J'ai l'impression de me retrouver dans l'un de ces flashs infos retranscrivant en image les mouvements manifestant aux quatre coins du monde. Des grenades pour éloigner les civils, des briques lancées à l'aveugle sur les barrages de force de l'ordre, des cris, des revendications.

L'une d'elle, m'a interpellé tout à l'heure : « La nature ne veut pas ça ». Je suis plutôt partagé quant à cette affirmation. En un sens, ils ont raison, en aucun cas la nature humaine ne voudrait d'une telle horreur qu'est celle de la manipulation génétique par le biais du retour à la vie forcé. Cependant, la nature est également une aire de progrès, et le Reboot, malgré ses utilisations peu scrupuleuses, n'est-il pas un progrès ? Et puis, lorsqu'ils disent que la nature ne veut pas de ''ça'', entendent-ils que la nature ne veut pas de nous ? Que veulent-ils dans ce cas, que nous retournions à la Terre ? Que nous redevenions humains ? On ne le peut pas, il faut qu'ils le comprennent, quoi que l'on fasse, nous finirons nos vies Reborn, un point c'est tout.

  • Pogbal, arrête de rêver !

Je reçois un coup de coude entre les côtes, me rappelant durement à ma situation à la fois stressante et ennuyeuse de réserviste en arrière du champs de bataille. Je ne sais pas où sont Elio et Tim, les ayant perdu de vue lors de la répartition sur les différents lieux de ''retenue'', comme les appellent les militaires confirmés à nos côtés.

Le colonel Rivet se déplace rapidement dans mon champs de vision pour donner des ordres ci et là et lorsque je le vois fondre sur moi avec rapidité, je comprends que mon ennui va prendre fin plus vite que je ne l'aurais espéré.

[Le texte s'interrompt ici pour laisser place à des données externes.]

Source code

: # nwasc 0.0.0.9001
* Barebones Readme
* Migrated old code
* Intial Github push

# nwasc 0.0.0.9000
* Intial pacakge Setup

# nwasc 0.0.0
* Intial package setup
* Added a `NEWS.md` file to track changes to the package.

  • Léo Pogbal, en avant sur les premières lignes, on a plusieurs gendarmes à terre et une riposte armée et... plutôt dangereuse. Pas de morts, et un minimum de blessés, je le rappelle.
  • … bien mon colonel, je marmonne en chargeant mon arme d'assaut.

Rien de bien impressionnant, une arme à feu chargée à blanc dans le but de dissuader quiconque de nous approcher de trop près. Cependant, si j'ai bien suivi ce qu'il se passe au centre du champs d'affrontement, les civils semblent être bien plus à même de nous perforer la peau que nous autre défenseurs de la justice.

Je pars en petites foulées jusqu'à rejoindre le barrage de gendarmes et de policiers le plus proche de moi pour constater l'état réel des chose. Mon sang se fige dans mes veines, je reste bloqué.

Une flopée d'hommes à terre, le rouge de leur sang détonnant avec le bleu de leurs tenues de service, me donne des frissons. Partout autour d'eux, ne portant en aucun point attention aux cadavres au sol, plusieurs dizaines, plusieurs centaines d'hommes, de femmes et d'enfants, tous armés, certains munis de pancartes, de hauts-parleurs.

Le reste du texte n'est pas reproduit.